Why exconvicts should get the right to vote

Ex-Convicts Deserve to Have Their Voting Rights Restored

Known as civil death or felony disenfranchisement, today’s criminal offender loses the right to vote for a pre-determined amount of time. Every state interprets the conditions under which these civil rights are restored and, according to Keyssar, ten states keep permanent civil death on the books to be used, as appropriate.

The Voting Rights Act of 1965, signed into law during Lyndon Johnson’s Presidency was originally designed to prevent voters of color from experiencing discrimination when voting. The United States Supreme Court-as protection for all voting qualifications-has expanded the Act’s interpretation to returning the right to vote after committing a felony.

Restoring a person’s right to vote after a felony conviction is an important-and necessary-

  1. The Eighth Amendment prohibits excessive punishment for all Americans and states that the punishment should be in balance with the crime while decreasing as desirable changes are made by the perpetrator. When we remove an ex-felon’s civil right to vote, we violate this Amendment by refusing to lighten the ‘punishment’.
  2. The intent of criminal punishment is to ultimately rehabilitate the offender and return him or her to society as a contributing member. When an offender meets all the requirements for the punishment, returning the right to vote encourages social responsibility, participation, and pride in becoming a law-abiding citizen.
  3. Paying for a crime amounts to a contract between the offender and the State. Just as any other contract, once the terms have been fully met, the contract is no longer valid and neither the State nor ex-convict are bound by it any longer.


In conclusion, for society to function, the collective group must hold criminals responsible for their actions. Jail time, restitution, and other penalties restore the balance against people and property and act as a deterrent for those who value their contribution to their neighborhood. It is not, however, society’s job to suspend ethical behavior in order to keep the ex-felon a prisoner, even when he or she is paroled.


Keyssar, A. (2009). The right to vote: The contested history of democracy in the United States. New York: Basic Books.

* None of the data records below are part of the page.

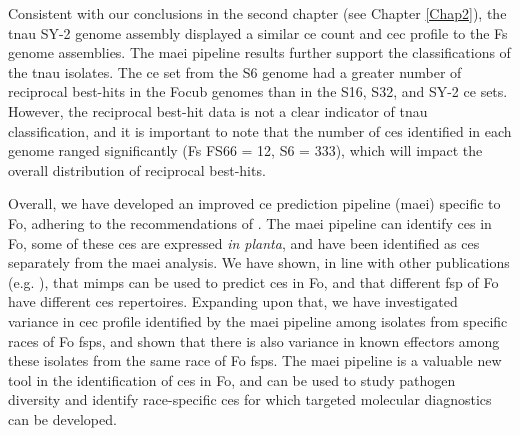 Consistent with our conclusions in the second chapter (see Chapter \ref{Chap2}), the \ac{tnau} SY-2 genome assembly displayed a similar \ac{ce} count and \ac{cec} profile to the \ac{Fs} genome assemblies. The \ac{maei} pipeline results further support the classifications of the \ac{tnau} isolates. The \ac{ce} set from the S6 genome had a greater number of reciprocal best-hits in the \ac{Focub} genomes than in the S16, S32, and SY-2 \ac{ce} sets. However, the reciprocal best-hit data is not a clear indicator of \ac{tnau} classification, and it is important to note that the number of \acp{ce} identified in each genome ranged significantly (\ac{Fs} FS66 = 12, S6 = 333), which will impact the overall distribution of reciprocal best-hits. 

Overall, we have developed an improved \acl{ce} prediction pipeline (\ac{maei}) specific to \ac{Fo}, adhering to the recommendations of \textcite{Sperschneider2015, LoPresti2015, Todd2022}. The \ac{maei} pipeline can identify \acp{ce} in \ac{Fo}, some of these \acp{ce} are expressed \textit{in planta}, and have been identified as \acp{ce} separately from the \ac{maei} analysis. We have shown, in line with other publications (e.g. \textcite{Schmidt2013, Dam2016, FoEC2}), that  \acp{mimp} can be used to predict \acp{ce} in \ac{Fo}, and that different \ac{fsp} of \ac{Fo} have different \acp{ce} repertoires. Expanding upon that, we have investigated variance in \ac{cec} profile identified by the \ac{maei} pipeline among isolates from specific races of \ac{Fo} \acp{fsp}, and shown that there is also variance in known effectors among these isolates from the same race of \ac{Fo} \acp{fsp}. The \ac{maei} pipeline is a valuable new tool in the identification of \acp{ce} in \ac{Fo}, and can be used to study pathogen diversity and identify race-specific \acp{ce} for which targeted molecular diagnostics can be developed. 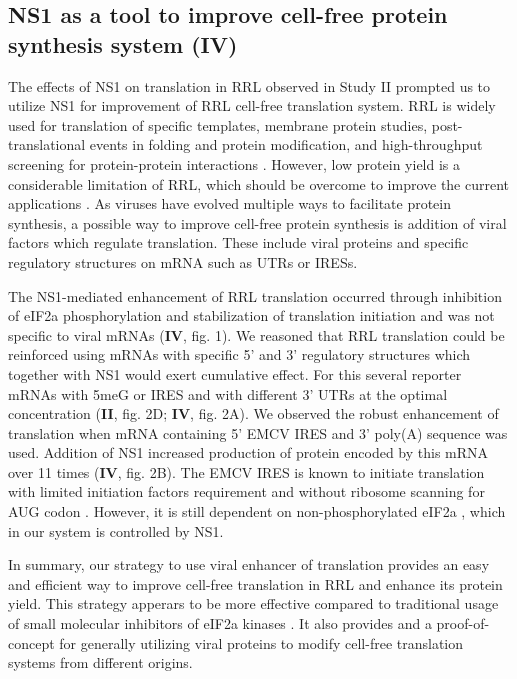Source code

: 	
	\subsection{NS1 as a tool to improve cell-free protein synthesis system (IV)}
	
		The effects of NS1 on translation in \gls{RRL} observed in Study II prompted us to utilize NS1 for improvement of \gls{RRL} cell-free translation system. \gls{RRL} is widely used for translation of specific templates, membrane protein studies, post-translational events in folding and protein modification, and high-throughput screening for protein-protein interactions \parencite{Fuller2000, Douthwaite2012, Fixsen2010, Wang2011}. However, low protein yield is a considerable limitation of RRL, which should be overcome to improve the current applications \parencite{Carlson2012}. As viruses have evolved multiple ways to facilitate protein synthesis, a possible way to improve cell-free protein synthesis is addition of viral factors which regulate translation. These include viral proteins and specific regulatory structures on mRNA such as \gls{UTR}s or \glspl{IRES}. 
	
		The NS1-mediated enhancement of \gls{RRL} translation occurred through inhibition of \gls{eIF2a} phosphorylation and stabilization of translation initiation and was not specific to viral mRNAs (\textbf{IV}, fig. 1). We reasoned that \gls{RRL} translation could be reinforced using mRNAs with specific 5' and 3' regulatory structures which together with NS1 would exert cumulative effect. For this several reporter mRNAs with \gls{5meG} or \gls{IRES} and with different 3' \gls{UTR}s at the optimal concentration (\textbf{II}, fig. 2D; \textbf{IV}, fig. 2A). We observed the robust enhancement of translation when mRNA containing 5' \gls{EMCV} \gls{IRES} and 3' poly(A) sequence was used. Addition of NS1 increased production of protein encoded by this mRNA over 11 times (\textbf{IV}, fig. 2B). The \gls{EMCV} \gls{IRES} is known to initiate translation with limited initiation factors requirement and without ribosome scanning for AUG codon \parencite{Pestova2001}. However, it is still dependent on non-phosphorylated \gls{eIF2a} \parencite{Terenin2008}, which in our system is controlled by NS1. 
	
		In summary, our strategy to use viral enhancer of translation provides an easy and efficient way to improve cell-free translation in \gls{RRL} and enhance its protein yield. This strategy apperars to be more effective compared to traditional usage of small molecular inhibitors of \gls{eIF2a} kinases \parencite{Jammi2003}. It also provides and a proof-of-concept for generally utilizing viral proteins to modify cell-free translation systems from different origins.
	
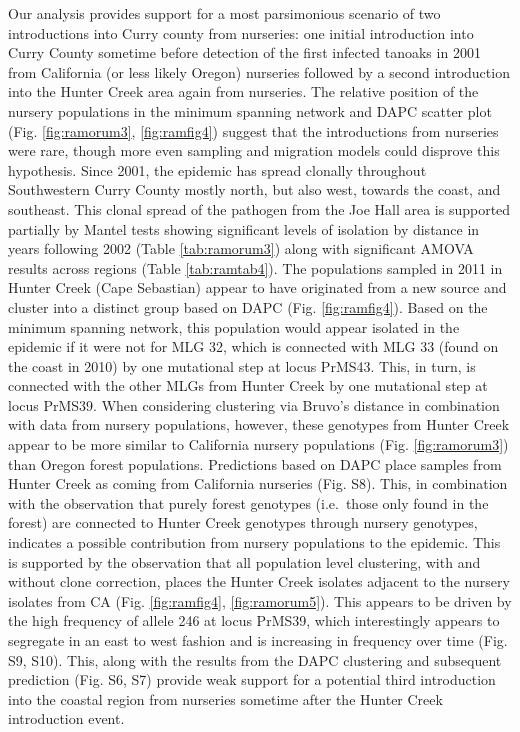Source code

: \documentclass[double,12pt]{beavtex}
\begin{document}
  Our analysis provides support for a most parsimonious scenario of two
  introductions into Curry county from nurseries: one initial introduction
  into Curry County sometime before detection of the first infected
  tanoaks in 2001 from California (or less likely Oregon) nurseries
  followed by a second introduction into the Hunter Creek area again from
  nurseries. The relative position of the nursery populations in the
  minimum spanning network and DAPC scatter plot (Fig. \ref{fig:ramorum3},
  \ref{fig:ramfig4}) suggest that the introductions from nurseries were
  rare, though more even sampling and migration models could disprove this
  hypothesis. Since 2001, the epidemic has spread clonally throughout
  Southwestern Curry County mostly north, but also west, towards the
  coast, and southeast. This clonal spread of the pathogen from the Joe
  Hall area is supported partially by Mantel tests showing significant
  levels of isolation by distance in years following 2002 (Table
  \ref{tab:ramorum3}) along with significant AMOVA results across regions
  (Table \ref{tab:ramtab4}). The populations sampled in 2011 in Hunter
  Creek (Cape Sebastian) appear to have originated from a new source and
  cluster into a distinct group based on DAPC (Fig. \ref{fig:ramfig4}).
  Based on the minimum spanning network, this population would appear
  isolated in the epidemic if it were not for MLG 32, which is connected
  with MLG 33 (found on the coast in 2010) by one mutational step at locus
  PrMS43. This, in turn, is connected with the other MLGs from Hunter
  Creek by one mutational step at locus PrMS39. When considering
  clustering via Bruvo's distance in combination with data from nursery
  populations, however, these genotypes from Hunter Creek appear to be
  more similar to California nursery populations (Fig. \ref{fig:ramorum3})
  than Oregon forest populations. Predictions based on DAPC place samples
  from Hunter Creek as coming from California nurseries (Fig. S8). This,
  in combination with the observation that purely forest genotypes
  (i.e.~those only found in the forest) are connected to Hunter Creek
  genotypes through nursery genotypes, indicates a possible contribution
  from nursery populations to the epidemic. This is supported by the
  observation that all population level clustering, with and without clone
  correction, places the Hunter Creek isolates adjacent to the nursery
  isolates from CA (Fig. \ref{fig:ramfig4}, \ref{fig:ramorum5}). This
  appears to be driven by the high frequency of allele 246 at locus
  PrMS39, which interestingly appears to segregate in an east to west
  fashion and is increasing in frequency over time (Fig. S9, S10). This,
  along with the results from the DAPC clustering and subsequent
  prediction (Fig. S6, S7) provide weak support for a potential third
  introduction into the coastal region from nurseries sometime after the
  Hunter Creek introduction event.
  
\end{document}
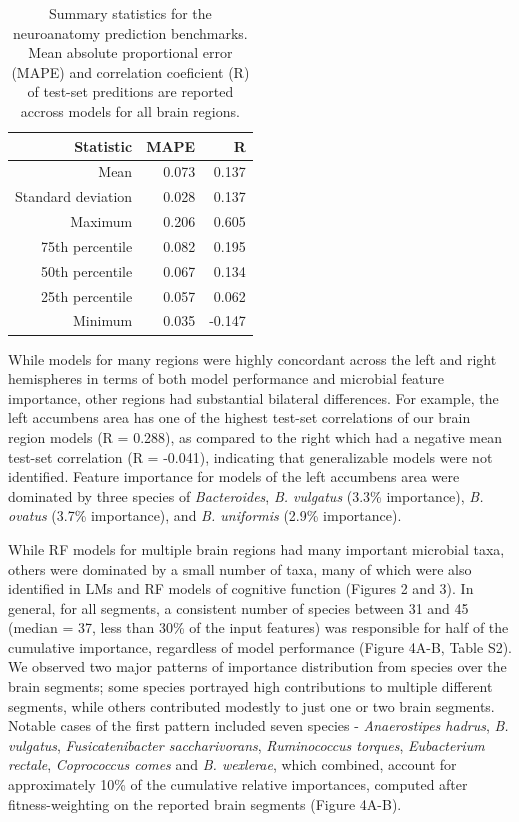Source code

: \documentclass{article}
\begin{document}
\begin{table}[!h]
    \begin{center}
    \begin{tabular}{|r|r|r|}
      \hline\hline
      \textbf{Statistic} & \textbf{MAPE} & \textbf{R} \\\hline
      Mean & 0.073 & 0.137 \\
      Standard deviation & 0.028 & 0.137 \\
      Maximum & 0.206 & 0.605 \\
      75th percentile & 0.082 & 0.195 \\
      50th percentile & 0.067 & 0.134 \\
      25th percentile & 0.057 & 0.062 \\
      Minimum & 0.035 & -0.147 \\\hline\hline
    \end{tabular}
    \caption{\label{tab:neuro}Summary statistics for the neuroanatomy prediction benchmarks.
    Mean absolute proportional error (MAPE) and correlation coeficient (R)
    of test-set preditions are reported accross models for all brain regions.}
    \end{center}
\end{table}

While models for many regions were highly concordant across the
left and right hemispheres in terms of both model performance and
microbial feature importance, other regions had substantial
bilateral differences. For example, the left accumbens area
has one of the highest test-set correlations of our
brain region models (R = 0.288), as compared to the right which
had a negative mean test-set correlation (R = -0.041),
indicating that generalizable models were not identified.
Feature importance for models of the left accumbens area were dominated
by three species of \emph{Bacteroides}, \emph{B. vulgatus} (3.3\% importance),
\emph{B. ovatus} (3.7\% importance), and
\emph{B. uniformis} (2.9\% importance).

While RF models for multiple brain regions had many important microbial taxa,
others were dominated by a small number of taxa, many of which
were also identified in LMs and RF models of cognitive function (Figures 2 and 3). 
In general, for all segments, a consistent number of species between 31 and 45 (median = 37, less than 30\% of the input features)
was responsible for half of the cumulative importance,
regardless of model performance (Figure 4A-B, Table S2).
We observed two major patterns of importance distribution from
species over the brain segments; some species portrayed high contributions
to multiple different segments, while others contributed modestly to
just one or two brain segments. Notable cases of the first pattern
included seven species - \emph{Anaerostipes hadrus}, \emph{B.
vulgatus}, \emph{Fusicatenibacter saccharivorans}, \emph{Ruminococcus
torques}, \emph{Eubacterium rectale}, \emph{Coprococcus comes} and
\emph{B. wexlerae}, which combined, account for approximately 10\% of the cumulative relative importances,
computed after fitness-weighting on the reported brain segments (Figure 4A-B).
\end{document}
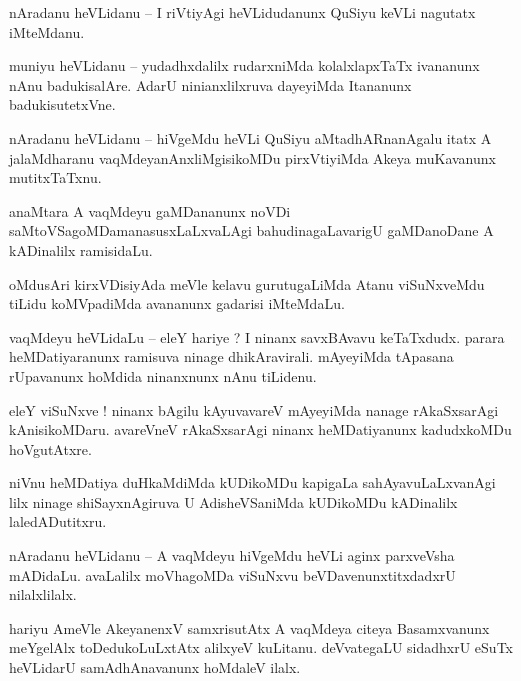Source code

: \documentclass{article}
\begin{document}
\begin{mn}%
nAradanu heVLidanu -- I riVtiyAgi heVLidudanunx QuSiyu keVLi nagutatx iMteMdanu.
\end{mn}

\begin{mn}%
muniyu heVLidanu -- yudadhxdalilx rudarxniMda kolalxlapxTaTx ivananunx nAnu badukisalAre. AdarU 
ninianxlilxruva dayeyiMda Itananunx badukisutetxVne.
\end{mn}

\begin{mn}%
nAradanu heVLidanu -- hiVgeMdu heVLi QuSiyu aMtadhARnanAgalu itatx A jalaMdharanu 
vaqMdeyanAnxliMgisikoMDu pirxVtiyiMda Akeya muKavanunx mutitxTaTxnu.
\end{mn}

\begin{mn}%
anaMtara A vaqMdeyu gaMDananunx noVDi saMtoVSagoMDamanasusxLaLxvaLAgi bahudinagaLavarigU 
gaMDanoDane A kADinalilx ramisidaLu.
\end{mn}

\begin{mn}%
oMdusAri kirxVDisiyAda meVle kelavu gurutugaLiMda Atanu viSuNxveMdu tiLidu koMVpadiMda avananunx 
gadarisi iMteMdaLu.
\end{mn}

\begin{mn}%
vaqMdeyu heVLidaLu -- eleY hariye ? I ninanx savxBAvavu keTaTxdudx. parara heMDatiyaranunx ramisuva 
ninage dhikAravirali. mAyeyiMda tApasana rUpavanunx hoMdida ninanxnunx nAnu tiLidenu.
\end{mn}

\begin{mn}%
eleY viSuNxve ! ninanx bAgilu kAyuvavareV mAyeyiMda nanage rAkaSxsarAgi kAnisikoMDaru. avareVneV 
rAkaSxsarAgi ninanx heMDatiyanunx kadudxkoMDu hoVgutAtxre.
\end{mn}

\begin{mn}%
niVnu heMDatiya duHkaMdiMda kUDikoMDu kapigaLa sahAyavuLaLxvanAgi lilx ninage shiSayxnAgiruva U 
AdisheVSaniMda kUDikoMDu kADinalilx laledADutitxru.
\end{mn}

\begin{mn}%
nAradanu heVLidanu -- A vaqMdeyu hiVgeMdu heVLi aginx parxveVsha mADidaLu. avaLalilx moVhagoMDa 
viSuNxvu beVDavenunxtitxdadxrU nilalxlilalx.
\end{mn}

\begin{mn}%
hariyu AmeVle AkeyanenxV samxrisutAtx A vaqMdeya citeya Basamxvanunx meYgelAlx toDedukoLuLxtAtx 
alilxyeV kuLitanu. deVvategaLU sidadhxrU eSuTx heVLidarU samAdhAnavanunx hoMdaleV ilalx.
\end{mn}
\end{document}
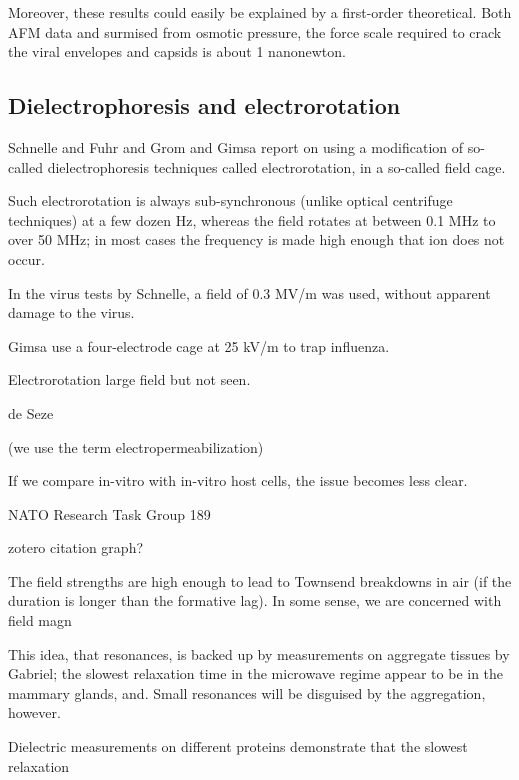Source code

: \documentclass[paper.tex]{subfiles}
\begin{document}
\begin{multicols}{1}
Moreover, these results could easily be explained by a first-order theoretical. Both AFM data and surmised from osmotic pressure, the force scale required to crack the viral envelopes and capsids is about 1 nanonewton. 



\subsection{Dielectrophoresis and electrorotation}

Schnelle\cite{Trapping1996} and Fuhr\cite{Radiofrequency1994} and Grom \cite{Accumulation2006} and Gimsa \cite{New1999} report on using a modification of so-called dielectrophoresis techniques called electrorotation, in a so-called field cage.
 
 
Such electrorotation is always sub-synchronous (unlike optical centrifuge techniques) at a few dozen Hz, whereas the field rotates at between 0.1 MHz to over 50 MHz; in most cases the frequency is made high enough that ion does not occur.

In the virus tests by Schnelle, a field of 0.3 MV/m was used, without apparent damage to the virus.

Gimsa \cite{New1999} use a four-electrode cage at 25 kV/m to trap influenza.

Electrorotation large field but not seen.

de Seze





\pagebreak

(we use the term electropermeabilization)


If we compare in-vitro with in-vitro host cells, the issue becomes less clear.


NATO Research Task Group 189 \cite{treatyelectromagnetic}

zotero citation graph?


The field strengths are high enough to lead to Townsend breakdowns in air (if the duration is longer than the formative lag). In some sense, we are concerned with field magn

This idea, that resonances, is backed up by measurements on aggregate tissues by Gabriel; the slowest relaxation time in the microwave regime appear to be in the mammary glands, and. Small resonances will be disguised by the aggregation, however.


Dielectric measurements on different proteins demonstrate that the slowest relaxation 









\end{multicols}
\end{document}
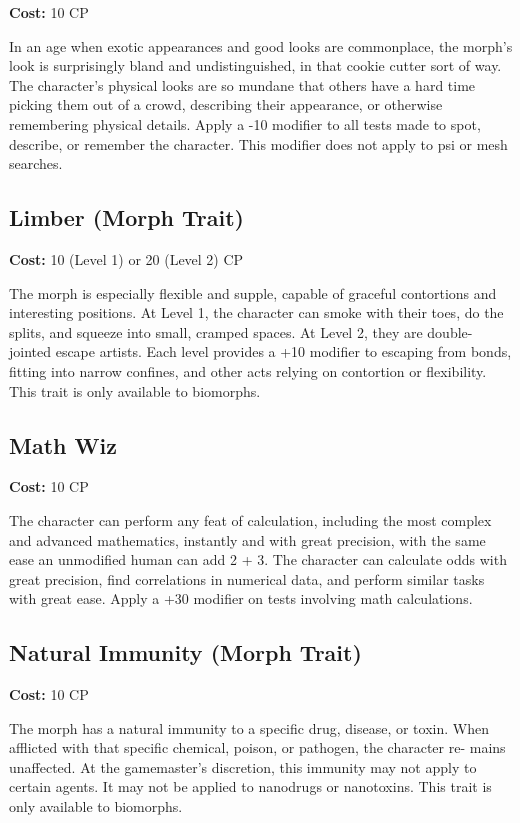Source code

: \textbf{Cost:} 10 CP

In an age when exotic appearances and good looks are commonplace, the morph’s look is surprisingly bland and undistinguished, in that cookie cutter sort of way. The character’s physical looks are so mundane that others have a hard time picking them out of a crowd, describing their appearance, or otherwise remembering physical details. Apply a -10 modifier to all tests made to spot, describe, or remember the character. This modifier does not apply to psi or mesh searches.

\subsection{Limber (Morph Trait)}
\label{sec:traits-limber}

\textbf{Cost:} 10 (Level 1) or 20 (Level 2) CP

The morph is especially flexible and supple, capable of graceful contortions and interesting positions. At Level 1, the character can smoke with their toes, do the splits, and squeeze into small, cramped spaces. At Level 2, they are double-jointed escape artists. Each level provides a +10 modifier to escaping from bonds, fitting into narrow confines, and other acts relying on contortion or flexibility. This trait is only available to biomorphs.

\subsection{Math Wiz}
\label{sec:traits-mathwiz}
\textbf{Cost:} 10 CP

The character can perform any feat of calculation, including the most complex and advanced mathematics, instantly and with great precision, with the same ease an unmodified human can add 2 + 3. The character can calculate odds with great precision, find correlations in numerical data, and perform similar tasks with great ease. Apply a +30 modifier on tests involving math calculations.

\subsection{Natural Immunity (Morph Trait)}
\label{sec:traits-natural-immunity}

\textbf{Cost:} 10 CP

The morph has a natural immunity to a specific drug, disease, or toxin. When afflicted with that specific chemical, poison, or pathogen, the character re- mains unaffected. At the gamemaster’s discretion, this immunity may not apply to certain agents. It may not be applied to nanodrugs or nanotoxins. This trait is only available to biomorphs.

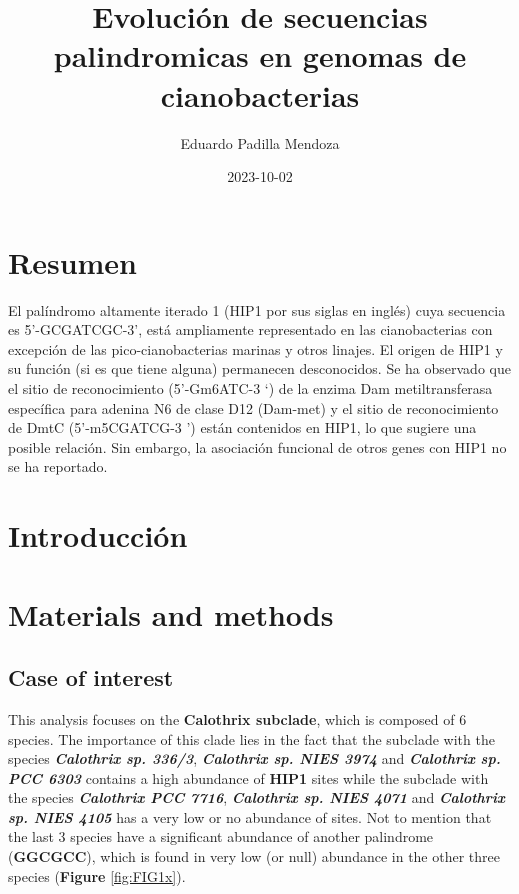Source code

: \documentclass[
]{book}
\title{Evolución de secuencias palindromicas en genomas de cianobacterias}
\author{Eduardo Padilla Mendoza}
\date{2023-10-02}
\begin{document}
\maketitle

{
\setcounter{tocdepth}{1}
\tableofcontents
}
\hypertarget{resumen}{%
\chapter*{Resumen}\label{resumen}}

El palíndromo altamente iterado 1 (HIP1 por sus siglas en inglés) cuya secuencia es 5'-GCGATCGC-3', está ampliamente representado en las cianobacterias con excepción de las pico-cianobacterias marinas y otros linajes. El origen de HIP1 y su función (si es que tiene alguna) permanecen desconocidos. Se ha observado que el sitio de reconocimiento (5'-Gm6ATC-3 `) de la enzima Dam metiltransferasa específica para adenina N6 de clase D12 (Dam-met) y el sitio de reconocimiento de DmtC (5'-m5CGATCG-3 ') están contenidos en HIP1, lo que sugiere una posible relación. Sin embargo, la asociación funcional de otros genes con HIP1 no se ha reportado.

\hypertarget{introducciuxf3n}{%
\chapter{Introducción}\label{introducciuxf3n}}

\hypertarget{materials-and-methods}{%
\chapter{Materials and methods}\label{materials-and-methods}}

\hypertarget{case-of-interest}{%
\section{Case of interest}\label{case-of-interest}}

This analysis focuses on the \textbf{Calothrix subclade}, which is composed of 6 species. The importance of this clade lies in the fact that the subclade with the species \textbf{\emph{Calothrix sp. 336/3}}, \textbf{\emph{Calothrix sp. NIES 3974}} and \textbf{\emph{Calothrix sp. PCC 6303}} contains a high abundance of \textbf{HIP1} sites while the subclade with the species \textbf{\emph{Calothrix PCC 7716}}, \textbf{\emph{Calothrix sp. NIES 4071}} and \textbf{\emph{Calothrix sp. NIES 4105}} has a very low or no abundance of sites. Not to mention that the last 3 species have a significant abundance of another palindrome (\textbf{GGCGCC}), which is found in very low (or null) abundance in the other three species (\textbf{Figure} \ref{fig:FIG1x}).
\end{document}
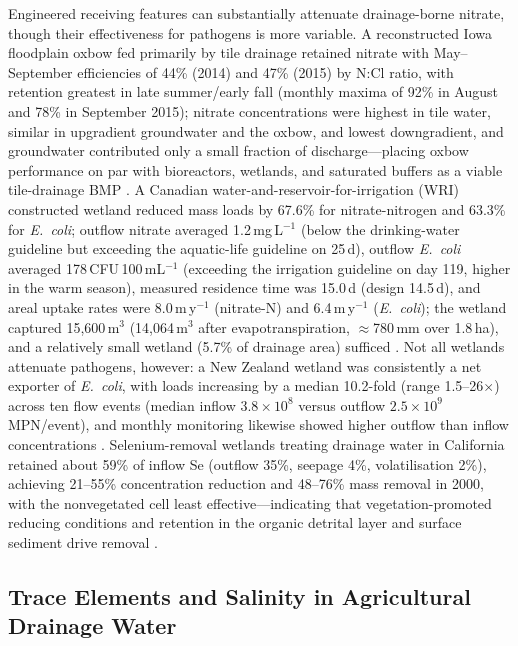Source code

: Engineered receiving features can substantially attenuate drainage-borne nitrate, though their effectiveness for pathogens is more variable. A reconstructed Iowa floodplain oxbow fed primarily by tile drainage retained nitrate with May--September efficiencies of 44\% (2014) and 47\% (2015) by N:Cl ratio, with retention greatest in late summer/early fall (monthly maxima of 92\% in August and 78\% in September 2015); nitrate concentrations were highest in tile water, similar in upgradient groundwater and the oxbow, and lowest downgradient, and groundwater contributed only a small fraction of discharge---placing oxbow performance on par with bioreactors, wetlands, and saturated buffers as a viable tile-drainage BMP \parencite{Schilling2017}. A Canadian water-and-reservoir-for-irrigation (WRI) constructed wetland reduced mass loads by 67.6\% for nitrate-nitrogen and 63.3\% for \textit{E.\ coli}; outflow nitrate averaged 1.2\,mg\,L$^{-1}$ (below the drinking-water guideline but exceeding the aquatic-life guideline on 25\,d), outflow \textit{E.\ coli} averaged 178\,CFU\,100\,mL$^{-1}$ (exceeding the irrigation guideline on day 119, higher in the warm season), measured residence time was 15.0\,d (design 14.5\,d), and areal uptake rates were 8.0\,m\,y$^{-1}$ (nitrate-N) and 6.4\,m\,y$^{-1}$ (\textit{E.\ coli}); the wetland captured 15{,}600\,m$^{3}$ (14{,}064\,m$^{3}$ after evapotranspiration, $\approx$780\,mm over 1.8\,ha), and a relatively small wetland (5.7\% of drainage area) sufficed \parencite{Haverstock2017}. Not all wetlands attenuate pathogens, however: a New Zealand wetland was consistently a net exporter of \textit{E.\ coli}, with loads increasing by a median 10.2-fold (range 1.5--26$\times$) across ten flow events (median inflow $3.8\times10^{8}$ versus outflow $2.5\times10^{9}$\,MPN/event), and monthly monitoring likewise showed higher outflow than inflow concentrations \parencite{Stott2023}. Selenium-removal wetlands treating drainage water in California retained about 59\% of inflow Se (outflow 35\%, seepage 4\%, volatilisation 2\%), achieving 21--55\% concentration reduction and 48--76\% mass removal in 2000, with the nonvegetated cell least effective---indicating that vegetation-promoted reducing conditions and retention in the organic detrital layer and surface sediment drive removal \parencite{Gao2003}.

\subsection{Trace Elements and Salinity in Agricultural Drainage Water}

Lopez-Guerra, C. (2014). Disenfranchisement on the Basis of Felony Convictions. Democracy and Disenfranchisement,109-132. doi:10.1093/acprof:oso/9780198705789.003.0005

Shove, E., Watson, M., Hand, M., & Ingram, J. (2007). The design of everyday life. New York: Berg.

Supreme Court Justice and former Circuit Judge of the 2nd Circuit Court of Appeals Dissent in Hayden v. Pataki, Supreme Court. (2006) (testimony of Hayden v Pataki).